In classic New Orleans tradition, on the legendary Bourbon Street, attendees can indulge in the essence of wizarding New Orleans: Cajun cuisine, the largest balcony on Bourbon Street and some of the world's best wizard rock! The combined venues of the Bourbon Vieux, the Cajun Cabin and the Five O'Clock Grille, home to many a Mardi Gras revel, will host conference-goers for one night only as Phoenix Rising brings wizard rock to the French Quarter and the wizard rockers bring down the house with their unique combination of popular music and Harry Potter. Our wizard rockers will include Draco and the Malfoys, The Parselmouths, The Remus Lupins and The Whomping Willows. Each $30 ticket comes with full Cajun-style buffet dinner, one drink ticket and wristband access to this private event on the famed Bourbon Street for a night of history, music, dancing and celebration.
Menu: Spring mix with Créole tomatoes, crumbled bleu cheese, pecans and raspberry walnut vinaigrette; chicken and andouille sausage gumbo; corn macque choux; red beans and rice with smoked ham and andouille sausage; muffuletta pasta salad; shrimp and crawfish étouffée; Cajun fried turkey with pistolettes; and pecan praline bread pudding with chantilly cream. Please note that the spring mix salad, the corn macque choux, the muffaletta pasta salad, and of course, the bread pudding are vegetarian. Cash bars will be available, in addition to the drink tickets.
Jazz was born of the sudden dispersion of freed slaves after the American Civil War. African-Americans set off from the South, looking for a new life, and carrying with them their musical traditions, including African, Caribbean and European melodies and rhythms. Jazz rose organically, both north and south of the Mason-Dixon line and spreading west, into a variety of sounds and rhythms. While St. Louis birthed ragtime and Memphis adopted the blues, New Orleans, with her own unique population, began not only the march of Dixieland, but the mean notes of Buddy Bolden and the curlicues of Jelly Roll Morton, finally giving way to the brilliance of Louis Armstrong.

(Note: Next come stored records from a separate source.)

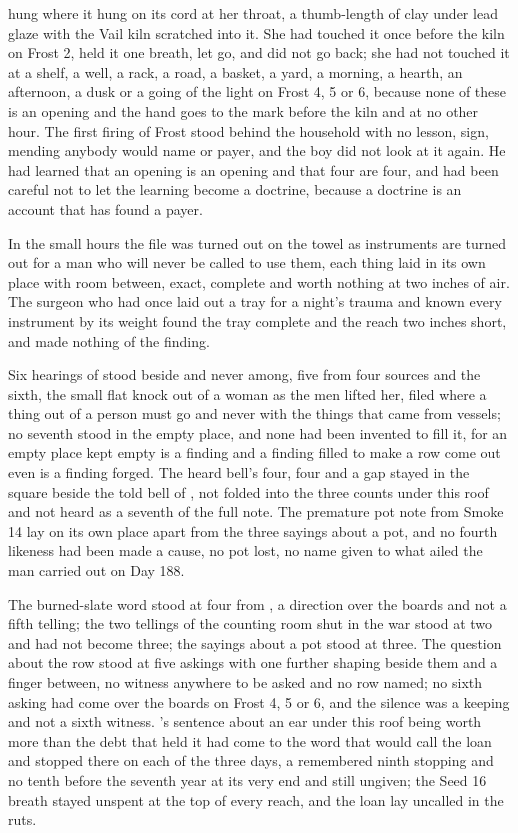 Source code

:  hung where it hung on its cord at her throat, a thumb-length of clay under lead glaze with the Vail kiln scratched into it. She had touched it once before the kiln on Frost 2, held it one breath, let go, and did not go back; she had not touched it at a shelf, a well, a rack, a road, a basket, a yard, a morning, a hearth, an afternoon, a dusk or a going of the light on Frost 4, 5 or 6, because none of these is an opening and the hand goes to the mark before the kiln and at no other hour. The first firing of Frost stood behind the household with no lesson, sign, mending anybody would name or payer, and the boy did not look at it again. He had learned that an opening is an opening and that four are four, and had been careful not to let the learning become a doctrine, because a doctrine is an account that has found a payer.

\scenebreak

In the small hours the file was turned out on the towel as instruments are turned out for a man who will never be called to use them, each thing laid in its own place with room between, exact, complete and worth nothing at two inches of air. The surgeon who had once laid out a tray for a night's trauma and known every instrument by its weight found the tray complete and the reach two inches short, and made nothing of the finding.

Six hearings of  stood beside and never among, five from four sources and the sixth, the small flat knock out of a woman as the men lifted her, filed where a thing out of a person must go and never with the things that came from vessels; no seventh stood in the empty place, and none had been invented to fill it, for an empty place kept empty is a finding and a finding filled to make a row come out even is a finding forged. The heard bell's four, four and a gap stayed in the square beside the told bell of , not folded into the three counts under this roof and not heard as a seventh of the full note. The premature pot note from Smoke 14 lay on its own place apart from the three sayings about a pot, and no fourth likeness had been made a cause, no pot lost, no name given to what ailed the man carried out on Day 188.

The burned-slate word stood at four from , a direction over the boards and not a fifth telling; the two tellings of the counting room shut in the war stood at two and had not become three; the sayings about a pot stood at three. The question about the row stood at five askings with one further shaping beside them and a finger between, no witness anywhere to be asked and no row named; no sixth asking had come over the boards on Frost 4, 5 or 6, and the silence was a keeping and not a sixth witness. 's sentence about an ear under this roof being worth more than the debt that held it had come to the word that would call the loan and stopped there on each of the three days, a remembered ninth stopping and no tenth before the seventh year at its very end and still ungiven; the Seed 16 breath stayed unspent at the top of every reach, and the loan lay uncalled in the ruts.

By the late 1800s, the dichotomy of French New Orleans and American New Orleans had given way to a new division: whites and Créoles lived downriver of Canal Street, including in the Vieux Carré, and blacks lived upriver. Until this time, Créoles were the backbone of New Orleans musical community; they were trained musicians, and often gave lessons to blacks across Canal Street as freed slaves moved into the city. Things changed in 1894, however, with the amendment to the Black Code in the southern states, otherwise known as the Jim Crow laws.

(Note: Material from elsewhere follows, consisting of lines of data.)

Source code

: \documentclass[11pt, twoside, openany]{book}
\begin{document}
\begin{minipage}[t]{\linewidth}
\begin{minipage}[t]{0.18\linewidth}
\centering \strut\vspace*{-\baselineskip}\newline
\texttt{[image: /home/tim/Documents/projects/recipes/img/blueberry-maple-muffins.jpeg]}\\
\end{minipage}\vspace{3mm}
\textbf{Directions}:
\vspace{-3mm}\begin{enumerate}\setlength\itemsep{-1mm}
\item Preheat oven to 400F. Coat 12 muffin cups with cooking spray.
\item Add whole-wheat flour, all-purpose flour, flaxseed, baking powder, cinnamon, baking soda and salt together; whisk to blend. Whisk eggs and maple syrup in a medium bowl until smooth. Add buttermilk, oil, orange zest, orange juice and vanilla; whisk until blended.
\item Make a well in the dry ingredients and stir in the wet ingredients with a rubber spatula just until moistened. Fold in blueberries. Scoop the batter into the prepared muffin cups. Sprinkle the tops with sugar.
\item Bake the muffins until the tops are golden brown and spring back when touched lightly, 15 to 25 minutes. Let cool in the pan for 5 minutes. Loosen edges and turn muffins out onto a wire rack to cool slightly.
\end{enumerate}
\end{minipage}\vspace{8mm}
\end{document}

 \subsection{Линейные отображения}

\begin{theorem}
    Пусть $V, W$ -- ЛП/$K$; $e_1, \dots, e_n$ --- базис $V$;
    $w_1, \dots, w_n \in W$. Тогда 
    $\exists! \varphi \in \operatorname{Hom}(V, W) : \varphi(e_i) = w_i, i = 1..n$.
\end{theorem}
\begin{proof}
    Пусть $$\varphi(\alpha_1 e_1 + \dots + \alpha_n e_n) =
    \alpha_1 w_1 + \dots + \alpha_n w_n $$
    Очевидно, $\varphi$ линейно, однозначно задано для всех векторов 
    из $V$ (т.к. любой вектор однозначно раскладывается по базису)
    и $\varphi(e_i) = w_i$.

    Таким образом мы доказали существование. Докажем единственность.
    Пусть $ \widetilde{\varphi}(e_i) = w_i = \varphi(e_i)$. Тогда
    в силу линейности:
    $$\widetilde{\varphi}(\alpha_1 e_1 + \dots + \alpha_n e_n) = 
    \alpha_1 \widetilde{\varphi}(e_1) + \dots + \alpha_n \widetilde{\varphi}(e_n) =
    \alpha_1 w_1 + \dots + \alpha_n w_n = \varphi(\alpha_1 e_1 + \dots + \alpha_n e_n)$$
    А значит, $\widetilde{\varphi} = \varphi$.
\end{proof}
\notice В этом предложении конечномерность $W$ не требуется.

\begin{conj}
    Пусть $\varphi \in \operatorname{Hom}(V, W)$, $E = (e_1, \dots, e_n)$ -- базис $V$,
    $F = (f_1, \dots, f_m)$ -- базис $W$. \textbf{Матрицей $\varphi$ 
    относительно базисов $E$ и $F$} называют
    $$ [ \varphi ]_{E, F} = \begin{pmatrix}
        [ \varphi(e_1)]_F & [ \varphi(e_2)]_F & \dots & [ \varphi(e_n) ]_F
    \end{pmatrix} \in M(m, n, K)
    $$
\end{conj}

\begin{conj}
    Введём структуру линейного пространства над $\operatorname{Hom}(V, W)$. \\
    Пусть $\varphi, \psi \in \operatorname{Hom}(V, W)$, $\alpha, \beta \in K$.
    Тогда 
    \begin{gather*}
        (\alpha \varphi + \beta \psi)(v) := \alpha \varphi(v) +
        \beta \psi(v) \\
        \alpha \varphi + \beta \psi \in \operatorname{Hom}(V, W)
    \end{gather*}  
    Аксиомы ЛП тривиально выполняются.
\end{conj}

Under the Jim Crow laws, even a drop of black blood classified a person as black. Créoles, also known as les gens de couleur libres, or "free people of color", had until this time been a powerful segment of New Orleans society. Said to own upwards of $15 million in New Orleans property at the time of the Civil War, Créoles were educated, bilingual and skilled in trades such as cigar-rolling and carpentry. As the Créoles were slowly forced into Uptown with the influx of former slaves migrating to the city, two musical traditions the embellishments of the Créoles and the raucous passion of the newly-freed slaves collided and merged.
Shortly after Jim Crow, New Orleans' lawmakers created the Storyville District, named after Alderman Sidney Story, confining the city's bordellos to one 38-square-block area, the only zone for legal prostitution in the country. Storyville, known to its residents as "the battlefield" for its quality of life, provided an incubator for jazz, not only in its brothels, but in its saloons and cabarets. Basin Street, its main thoroughfare, often rang with the cornet of King Buddy Bolden while Jazz Belles, the local prostitutes, hawked their wares.

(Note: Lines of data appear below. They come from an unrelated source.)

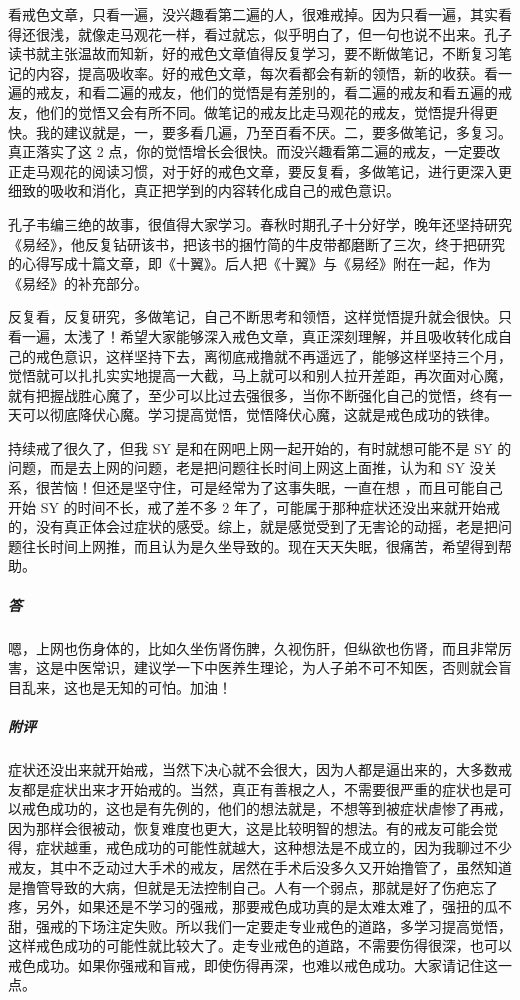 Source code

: \begin{case}
    看戒色文章，只看一遍，没兴趣看第二遍的人，很难戒掉。因为只看一遍，其实看得还很浅，就像走马观花一样，看过就忘，似乎明白了，但一句也说不出来。孔子读书就主张温故而知新，好的戒色文章值得反复学习，要不断做笔记，不断复习笔记的内容，提高吸收率。好的戒色文章，每次看都会有新的领悟，新的收获。看一遍的戒友，和看二遍的戒友，他们的觉悟是有差别的，看二遍的戒友和看五遍的戒友，他们的觉悟又会有所不同。做笔记的戒友比走马观花的戒友，觉悟提升得更快。我的建议就是，一，要多看几遍，乃至百看不厌。二，要多做笔记，多复习。真正落实了这 2 点，你的觉悟增长会很快。而没兴趣看第二遍的戒友，一定要改正走马观花的阅读习惯，对于好的戒色文章，要反复看，多做笔记，进行更深入更细致的吸收和消化，真正把学到的内容转化成自己的戒色意识。

    孔子韦编三绝的故事，很值得大家学习。春秋时期孔子十分好学，晚年还坚持研究《易经》，他反复钻研该书，把该书的捆竹简的牛皮带都磨断了三次，终于把研究的心得写成十篇文章，即《十翼》。后人把《十翼》与《易经》附在一起，作为《易经》的补充部分。

    反复看，反复研究，多做笔记，自己不断思考和领悟，这样觉悟提升就会很快。只看一遍，太浅了！希望大家能够深入戒色文章，真正深刻理解，并且吸收转化成自己的戒色意识，这样坚持下去，离彻底戒撸就不再遥远了，能够这样坚持三个月，觉悟就可以扎扎实实地提高一大截，马上就可以和别人拉开差距，再次面对心魔，就有把握战胜心魔了，至少可以比过去强很多，当你不断强化自己的觉悟，终有一天可以彻底降伏心魔。学习提高觉悟，觉悟降伏心魔，这就是戒色成功的铁律。
\end{case}

\begin{case}
    持续戒了很久了，但我 SY 是和在网吧上网一起开始的，有时就想可能不是 SY 的问题，而是去上网的问题，老是把问题往长时间上网这上面推，认为和 SY 没关系，很苦恼！但还是坚守住，可是经常为了这事失眠，一直在想 ，而且可能自己开始 SY 的时间不长，戒了差不多 2 年了，可能属于那种症状还没出来就开始戒的，没有真正体会过症状的感受。综上，就是感觉受到了无害论的动摇，老是把问题往长时间上网推，而且认为是久坐导致的。现在天天失眠，很痛苦，希望得到帮助。
    \subparagraph{答} 嗯，上网也伤身体的，比如久坐伤肾伤脾，久视伤肝，但纵欲也伤肾，而且非常厉害，这是中医常识，建议学一下中医养生理论，为人子弟不可不知医，否则就会盲目乱来，这也是无知的可怕。加油！
    \subparagraph{附评} 症状还没出来就开始戒，当然下决心就不会很大，因为人都是逼出来的，大多数戒友都是症状出来才开始戒的。当然，真正有善根之人，不需要很严重的症状也是可以戒色成功的，这也是有先例的，他们的想法就是，不想等到被症状虐惨了再戒，因为那样会很被动，恢复难度也更大，这是比较明智的想法。有的戒友可能会觉得，症状越重，戒色成功的可能性就越大，这种想法是不成立的，因为我聊过不少戒友，其中不乏动过大手术的戒友，居然在手术后没多久又开始撸管了，虽然知道是撸管导致的大病，但就是无法控制自己。人有一个弱点，那就是好了伤疤忘了疼，另外，如果还是不学习的强戒，那要戒色成功真的是太难太难了，强扭的瓜不甜，强戒的下场注定失败。所以我们一定要走专业戒色的道路，多学习提高觉悟，这样戒色成功的可能性就比较大了。走专业戒色的道路，不需要伤得很深，也可以戒色成功。如果你强戒和盲戒，即使伤得再深，也难以戒色成功。大家请记住这一点。
\end{case}

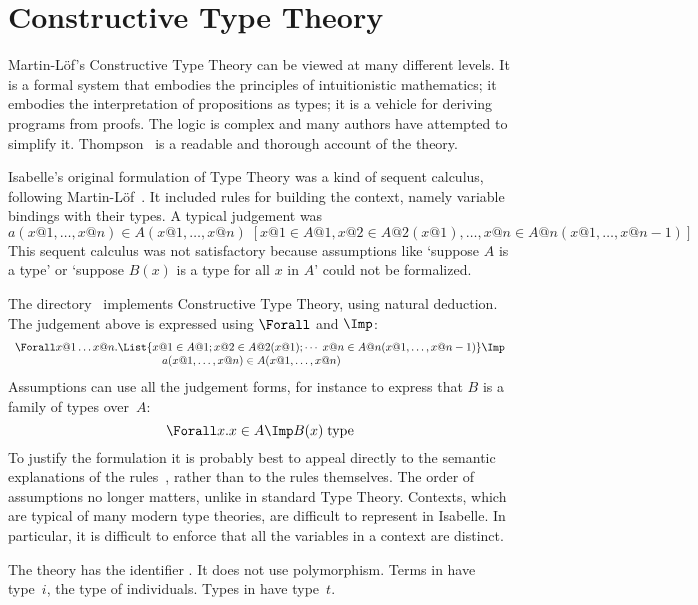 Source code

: \chapter{Constructive Type Theory}
Martin-L\"of's Constructive Type Theory \cite{martinlof84,nordstrom90} can
be viewed at many different levels.  It is a formal system that embodies
the principles of intuitionistic mathematics; it embodies the
interpretation of propositions as types; it is a vehicle for deriving
programs from proofs.  The logic is complex and many authors have attempted
to simplify it.  Thompson~\cite{thompson91} is a readable and thorough
account of the theory.

Isabelle's original formulation of Type Theory was a kind of sequent
calculus, following Martin-L\"of~\cite{martinlof84}.  It included rules for
building the context, namely variable bindings with their types.  A typical
judgement was
\[   a(x@1,\ldots,x@n)\in A(x@1,\ldots,x@n) \; 
    [ x@1\in A@1, x@2\in A@2(x@1), \ldots, x@n\in A@n(x@1,\ldots,x@{n-1}) ]
\]
This sequent calculus was not satisfactory because assumptions like
`suppose $A$ is a type' or `suppose $B(x)$ is a type for all $x$ in $A$'
could not be formalized.  

The directory~ implements Constructive Type Theory, using
natural deduction.  The judgement above is expressed using $\Forall$ and
$\Imp$:
\[ \begin{array}{r@{}l}
     \Forall x@1\ldots x@n. &
          \List{x@1\in A@1; 
                x@2\in A@2(x@1); \cdots \; 
                x@n\in A@n(x@1,\ldots,x@{n-1})} \Imp \\
     &  \qquad\qquad a(x@1,\ldots,x@n)\in A(x@1,\ldots,x@n) 
    \end{array}
\]
Assumptions can use all the judgement forms, for instance to express that
$B$ is a family of types over~$A$:
\[ \Forall x . x\in A \Imp B(x)\;{\rm type} \]
To justify the {\CTT} formulation it is probably best to appeal directly
to the semantic explanations of the rules~\cite{martinlof84}, rather than
to the rules themselves.  The order of assumptions no longer matters,
unlike in standard Type Theory.  Contexts, which are typical of many modern
type theories, are difficult to represent in Isabelle.  In particular, it
is difficult to enforce that all the variables in a context are distinct.

The theory has the {\ML} identifier .  It does not
use polymorphism.  Terms in {\CTT} have type~$i$, the type of individuals.
Types in {\CTT} have type~$t$.

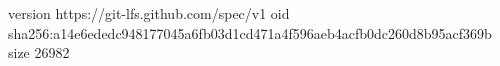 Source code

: version https://git-lfs.github.com/spec/v1
oid sha256:a14e6ededc948177045a6fb03d1cd471a4f596aeb4acfb0dc260d8b95acf369b
size 26982
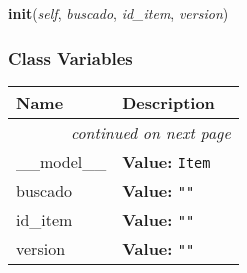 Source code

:     \label{saip:controllers:version_controller:ItemTableFiller:init}

    \vspace{0.5ex}

\hspace{.8\funcindent}\begin{boxedminipage}{\funcwidth}

    \raggedright \textbf{init}(\textit{self}, \textit{buscado}, \textit{id\_item}, \textit{version})

\setlength{\parskip}{2ex}
\setlength{\parskip}{1ex}
    \end{boxedminipage}



  \subsubsection{Class Variables}

    \vspace{-1cm}
\hspace{\varindent}\begin{longtable}{|p{\varnamewidth}|p{\vardescrwidth}|l}
\cline{1-2}
\cline{1-2} \centering \textbf{Name} & \centering \textbf{Description}& \\
\cline{1-2}
\endhead\cline{1-2}\multicolumn{3}{r}{\small\textit{continued on next page}}\\\endfoot\cline{1-2}
\endlastfoot\raggedright \_\-\_\-m\-o\-d\-e\-l\-\_\-\_\- & \raggedright \textbf{Value:} 
{\tt Item}&\\
\cline{1-2}
\raggedright b\-u\-s\-c\-a\-d\-o\- & \raggedright \textbf{Value:} 
{\tt ""}&\\
\cline{1-2}
\raggedright i\-d\-\_\-i\-t\-e\-m\- & \raggedright \textbf{Value:} 
{\tt ""}&\\
\cline{1-2}
\raggedright v\-e\-r\-s\-i\-o\-n\- & \raggedright \textbf{Value:} 
{\tt ""}&\\
\cline{1-2}
\end{longtable}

Storyville flourished until 1917, when the city disbanded the district. By then, "jass", America's only truly indigenous music, had morphed and moved north to St. Louis and Chicago, and then east to New York. Buddy Bolden's notes could no longer be heard, as Jelly Roll Morton once said, from Basin Street to Lake Pontchartrain. Sidney Bechet's clarinet was silent in the City that Care Forgot, and even Jelly Roll himself moved north to conquer Chicago before being stabbed to death in Los Angeles.
The great New Orleans jazz tradition thrives, however, first with the new king of Louis Armstrong's trumpet, and today with the funeral second lines, the rowdy parades, the mean blues in Preservation Hall and Tipitina's, and the countless street performers who lend a unique rhythm to the daily life of the Crescent City.
Phoenix Rising's Storyville will revive and celebrate this great tradition and these incomparable musicians who graced the grim halls of Storyville. The blues will be played, the history will be celebrated, magic will be made, and until midnight, attendees can revel in the past of one of America's great cities.